Hypersexualité : nos fillettes en danger ?

Ballottées par une société qui ne les protège plus, nos petites princesses se métamorphosent inexorablement dès le plus jeune âge en femmes-enfants. Triste débat sur une mutation frénétique qui les met en danger.

Des vêtements qui se raccourcissent, des poses de plus en plus aguicheuses, du maquillage à profusion et un discours de jeunes adultes : très tôt, de nombreuses petites filles nourrissent de nouvelles envies, dont celle de devenir femmes avant l’heure. Sans qu’elles n’aient réellement conscience de ce que cela représente, ces petites âmes innocentes s’inscrivent dans une spirale dangereuse qui les propulse dans un monde qui ne ressemble en rien à celui des Bisounours. Mais comment expliquer ce phénomène, quelles en sont les conséquences et surtout, comment le contrecarrer ? Que faire pour que nos petites princesses ne quittent pas leur enfance trop vite ? So Family lève le voile sur un sujet tabou pourtant primordial.

LA VIOLENCE DES TEMPS MODERNES

A notre époque, nous étions fascinées par les jolies demoiselles des Malheurs de Sophie, espiègles mais prudes ou par les princesses de dessins animés qui nous berçaient de rêves de contes de fées. Aujourd’hui, les mentors des jeunes générations ont changé, et partout, la sexualité et la provocation s’affichent sans vergogne. Tristes modèles pour nos enfants, les starlettes de la pop en sont la preuve vivante, sans cesse plus sexy et séditieuses, autant dans leur langage que dans leur gestuelle, qui visent à érotiser les clips musicaux. La télé-réalité, si elle sait détendre les adultes, prône une image faussée de la vraie vie à cause de la starification de bimbos écervelées. Malheureusement, si nous autres parents savons faire la part des choses, dans la tête d’une petite fille, le discours est interprété d’une toute autre manière. Les codes sont ainsi bouleversés et nos bouts de chou encore d’innocentes petites choses il y a peu, s’imaginent devoir ressembler à ces énergumènes en jupes courtes pour exister.

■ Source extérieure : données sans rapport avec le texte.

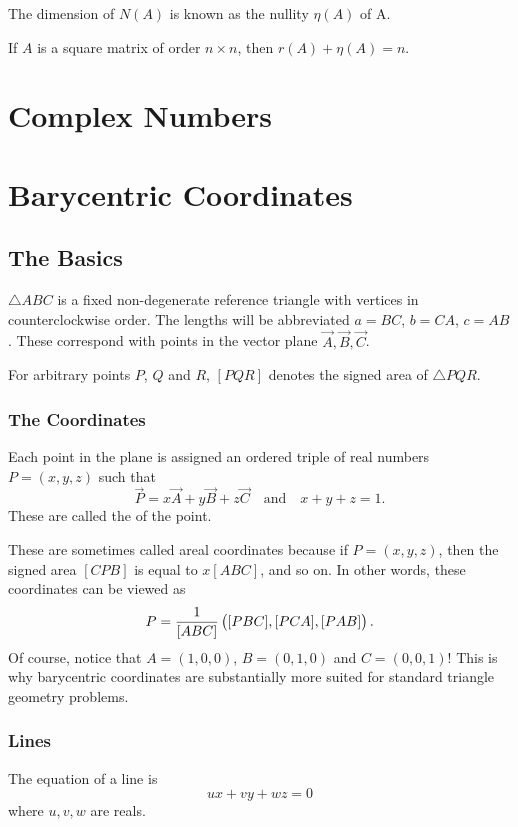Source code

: The dimension of $N(A)$ is known as the nullity $\eta (A)$ of A.

If $A$ is a square matrix of order $n \times n$, then $r(A) + \eta (A) = n$.
\pagebreak

\section{Complex Numbers}
\pagebreak

\section{Barycentric Coordinates}
\subsection{The Basics}
$\triangle ABC$ is a fixed non-degenerate reference triangle with vertices in counterclockwise order. The lengths will be abbreviated $a=BC$, $b=CA$, $c=AB$. These correspond with points in the vector plane $\vec{A}, \vec{B}, \vec{C}$.

For arbitrary points $P$, $Q$ and $R$, $[PQR]$ denotes the signed area of $\triangle PQR$.

\subsubsection{The Coordinates}
\begin{definition}
Each point in the plane is assigned an ordered triple of real numbers $P=(x,y,z)$ such that
\[ \vec{P} = x\vec{A} + y\vec{B} + z\vec{C} \quad \text{and} \quad x + y + z = 1. \]
These are called the  of the point.
\end{definition}

These are sometimes called areal coordinates because if $P=(x,y,z)$, then the signed area $[CPB]$ is equal to $x[ABC]$, and so on. In other words, these coordinates can be viewed as
\[P=\frac{1}{[ABC]}\left([PBC],[PCA],[PAB]\right).\]
Of course, notice that $A=(1,0,0)$, $B=(0,1,0)$ and $C=(0,0,1)$! This is why barycentric coordinates are substantially more suited for standard triangle geometry problems.

\subsubsection{Lines}
\begin{theorem}[Line]
The equation of a line is
\[ux+vy+wz=0\]
where $u,v,w$ are reals.
\end{theorem}

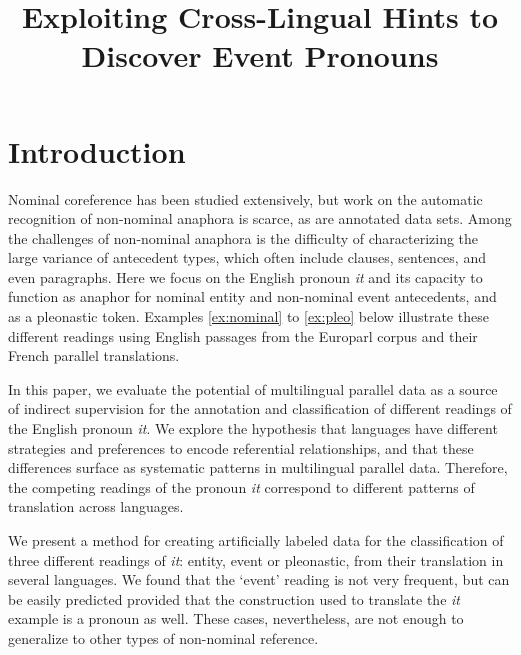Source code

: \documentclass[10pt, a4paper]{article}
\title{Exploiting Cross-Lingual Hints to Discover Event Pronouns}
\begin{document}
\maketitleabstract

\section{Introduction}

\renewcommand{\thefootnote}{\fnsymbol{footnote}}


Nominal coreference has been studied extensively, but work on the automatic 
recognition of non-nominal anaphora is scarce, as are annotated data sets. Among 
the challenges of non-nominal anaphora is the difficulty of characterizing the 
large variance of antecedent types, which often include clauses, sentences, and 
even paragraphs. Here we focus on the English pronoun \textit{it} and its 
capacity to function as anaphor for nominal entity and non-nominal event 
antecedents, and as a pleonastic token. Examples \ref{ex:nominal} to 
\ref{ex:pleo} below illustrate these different readings using English passages 
from the Europarl corpus and their French parallel translations.


In this paper, we evaluate the potential of multilingual parallel data as a 
source of indirect supervision for the annotation and classification of 
different readings of the English 
pronoun \textit{it}. We explore the hypothesis that languages have different 
strategies and preferences to encode referential relationships, and that these 
differences surface as systematic patterns in multilingual parallel data. 
Therefore, the competing readings of the pronoun \textit{it} correspond to different patterns of translation across languages.  

We present a method for creating artificially labeled data for the 
classification of three different readings of \textit{it}: entity, event or 
pleonastic, from their translation in several languages. We found that the 
`event' reading is not very frequent, but can be easily predicted provided that 
the construction used to translate the \textit{it} example is a pronoun as well. These 
cases, nevertheless, are not enough to generalize to other types of non-nominal 
reference. %
\end{document}
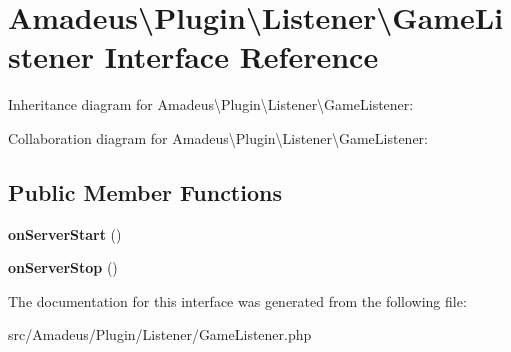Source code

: \hypertarget{interfaceAmadeus_1_1Plugin_1_1Listener_1_1GameListener}{}\section{Amadeus\textbackslash{}Plugin\textbackslash{}Listener\textbackslash{}Game\+Listener Interface Reference}
\label{interfaceAmadeus_1_1Plugin_1_1Listener_1_1GameListener}


Inheritance diagram for Amadeus\textbackslash{}Plugin\textbackslash{}Listener\textbackslash{}Game\+Listener\+:


Collaboration diagram for Amadeus\textbackslash{}Plugin\textbackslash{}Listener\textbackslash{}Game\+Listener\+:
\subsection*{Public Member Functions}
\begin{DoxyCompactItemize}
\item 
\mbox{\label{interfaceAmadeus_1_1Plugin_1_1Listener_1_1GameListener_a22cba5fe1aca0f3f9bff579e214ce67c}} 
{\bfseries on\+Server\+Start} ()
\item 
\mbox{\label{interfaceAmadeus_1_1Plugin_1_1Listener_1_1GameListener_ac223c407b6b53ab49733b94859fca25c}} 
{\bfseries on\+Server\+Stop} ()
\end{DoxyCompactItemize}


The documentation for this interface was generated from the following file\+:\begin{DoxyCompactItemize}
\item 
src/\+Amadeus/\+Plugin/\+Listener/Game\+Listener.\+php\end{DoxyCompactItemize}
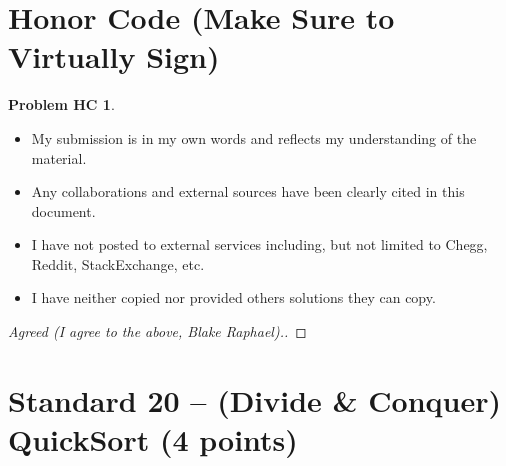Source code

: \documentclass[11pt]{article}
\theoremstyle{definition}
\theoremstyle{definition}
\newtheorem*{requiredHC}{Problem HC}
\theoremstyle{definition}
\begin{document}
\newpage
\section*{Honor Code (Make Sure to Virtually Sign)} \label{HonorCode}
\hypertarget{HonorCode}{}

\begin{requiredHC}
\begin{itemize}
\item My submission is in my own words and reflects my understanding of the material.
\item Any collaborations and external sources have been clearly cited in this document.
\item I have not posted to external services including, but not limited to Chegg, Reddit, StackExchange, etc.
\item I have neither copied nor provided others solutions they can copy.
\end{itemize}

\end{requiredHC}

\begin{proof}[Agreed (I agree to the above, Blake Raphael).]
\end{proof}


\newpage
\setcounter{section}{19}
\section{Standard 20 -- (Divide \& Conquer) QuickSort (4 points)}
\end{document}

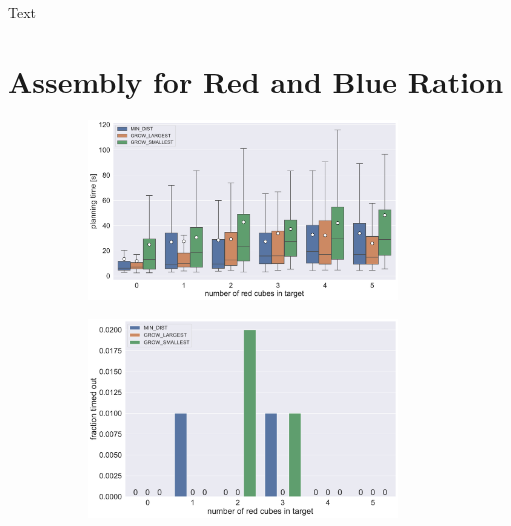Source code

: Text


\section{Assembly for Red and Blue Ration}
\label{sec:AFNR}

\begin{figure}
	\centering
	\begin{subfigure}[b]{\textwidth}
		\centering
		\includegraphics[width=0.9\textwidth]{figures/plots/AFNR_time.pdf}
		\caption{}
		\label{fig:AFNR_time}
	\end{subfigure}
	
	\begin{subfigure}[b]{\textwidth}
		\centering
		\includegraphics[width=0.9\textwidth]{figures/plots/AFNR_timeout.pdf}
		\caption{}
		\label{fig:AFNR_timeout}
	\end{subfigure}
	\caption[]{}
	\label{fig:AFNR_timestats}
\end{figure}

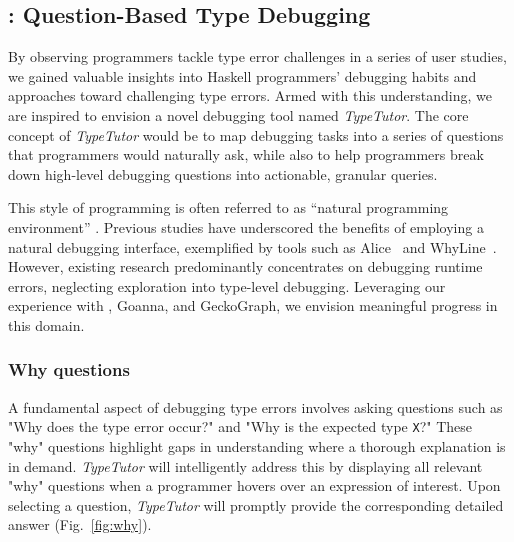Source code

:\subsection*{\typetutor: Question-Based Type Debugging}

By observing programmers tackle type error challenges in a series of user studies, we gained valuable insights into Haskell programmers' debugging habits and approaches toward challenging type errors. Armed with this understanding, we are inspired to envision a novel debugging tool named \textit{TypeTutor}. The core concept of \textit{TypeTutor} would be to map debugging tasks into a series of questions that programmers would naturally ask, while also to help programmers break down high-level debugging questions into actionable, granular queries.

This style of programming is often referred to as ``natural programming environment'' \cite{Myers2004-fy}. Previous studies have underscored the benefits of employing a natural debugging interface, exemplified by tools such as Alice~\cite{Conway2000-nn} and WhyLine~\cite{Ko2009-uf}. However, existing research predominantly concentrates on debugging runtime errors, neglecting exploration into type-level debugging.  Leveraging our experience with \chameleon{}, Goanna, and GeckoGraph, we envision meaningful progress in this domain.


\subsubsection*{Why questions}

A fundamental aspect of debugging type errors involves asking questions such as "Why does the type error occur?" and "Why is the expected type \texttt{X}?" These "why" questions highlight gaps in understanding where a thorough explanation is in demand. \textit{TypeTutor} will intelligently address this by displaying all relevant "why" questions when a programmer hovers over an expression of interest. Upon selecting a question, \textit{TypeTutor} will promptly provide the corresponding detailed answer (Fig.~\ref{fig:why}).



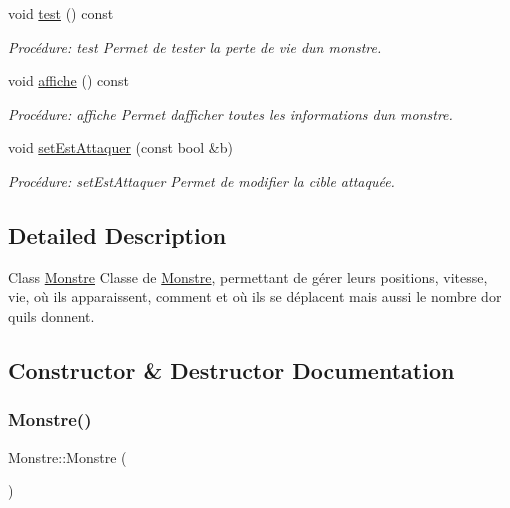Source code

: \begin{DoxyCompactItemize}
void \hyperlink{classMonstre_a82b15e169ab7a45dc9dc229256f89029}{test} () const
\begin{DoxyCompactList}\small\item\em Procédure\+: test Permet de tester la perte de vie d\textquotesingle{}un monstre. \end{DoxyCompactList}\item 
void \hyperlink{classMonstre_ad6fe422be19d7989676ef0707924c8f9}{affiche} () const
\begin{DoxyCompactList}\small\item\em Procédure\+: affiche Permet d\textquotesingle{}afficher toutes les informations d\textquotesingle{}un monstre. \end{DoxyCompactList}\item 
void \hyperlink{classMonstre_af426bb7333d4b59352997435b4b6f890}{set\+Est\+Attaquer} (const bool \&b)
\begin{DoxyCompactList}\small\item\em Procédure\+: set\+Est\+Attaquer Permet de modifier la cible attaquée. \end{DoxyCompactList}\end{DoxyCompactItemize}


\subsection{Detailed Description}
Class \hyperlink{classMonstre}{Monstre} Classe de \hyperlink{classMonstre}{Monstre}, permettant de gérer leurs positions, vitesse, vie, où ils apparaissent, comment et où ils se déplacent mais aussi le nombre d\textquotesingle{}or qu\textquotesingle{}ils donnent. 

\subsection{Constructor \& Destructor Documentation}
\mbox{\label{classMonstre_a8efe47ee8ea4b5ee8e5d3820e620059b}} 
\subsubsection{\texorpdfstring{Monstre()}{Monstre()}\hspace{0.1cm}{\footnotesize\ttfamily [1/3]}}
{\footnotesize\ttfamily Monstre\+::\+Monstre (\begin{DoxyParamCaption}{ }\end{DoxyParamCaption})}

Et la tendance s’affirme jusque dans les étals des magasins de jouets, qui proposent, histoire de « vivre avec leur temps », des poupées autrefois vêtues de longues robes de princesses, maintenant de plus en plus sexy (résille, bas, décolletés, mini-jupes, make up outrancier…). Et les ventes explosent tristement. C’est ainsi que tout naturellement certains distributeurs se sont amusés à proposer de la lingerie trop osée pour des enfants, déclinée avec des strings taille 6 ans ou des shortys en dentelle ajourée. Les chaussures gagnent elles aussi quelques centimètres de talons et il est fréquent aujourd’hui dans les rayons déguisements des boutiques spécialisées de dénicher des tenues pour le carnaval plus que provocantes et qui font honteusement taches au côté du traditionnel costume de Maya l’abeille. Certaines mini-miss aussi ont tendance à se vulgariser, pour devenir une espèce mutante dotée d’une tête d’adulte sur un corps d’enfant. Sans parler bien sûr des influences extérieures qui jouent un rôle prépondérant sur le passage hâtif des petites filles dans le monde adulte et l’avènement d’Internet des réseaux sociaux, qui démocratise de plus en plus la chose. Il n’est pas rare de voir aujourd’hui des jeunes âgées d’à peine 10 ans avoir leurs propres comptes, sur lesquels elles affichent fièrement des photos d’elles avec des moues boudeuses ou des poses suggestives dont elles ne connaissent pas, bien souvent, la signification. Car le drame est bien là, nos enfants n’ont aucune idée de ce qu’elles font et du danger qu’elles courent. Si la face du monde a changé, c’est aussi parce qu’il est peuplé de requins…

DES DANGERS RÉELS

Aujourd’hui, l’hypersexualisation n’est pas un sujet à prendre à la légère. Certes, mettre un peu de rouge à lèvres à sa fille ou la laisser essayer ses escarpins à talons reste tout mignon (et on craque!) et n’a jamais fait de mal à personne, mais au-delà de ça, une protection et surtout une sensibilisation auprès des plus jeunes est nécessaire. En effet, à force d’être serinées par l’exemple de demoiselles plus âgées, aguicheuses et peu vêtues, nos petites filles perdent, sans le savoir, une importante estime d’elle-mêmes. Transformées en femmes objets, elles n’ont pas conscience de devenir peu à peu les futurs objets de fantasmes mal placés. Entre innocence et dévergondage il ne semble aujourd’hui n’y avoir qu’un pas, et c’est cela le plus affolant…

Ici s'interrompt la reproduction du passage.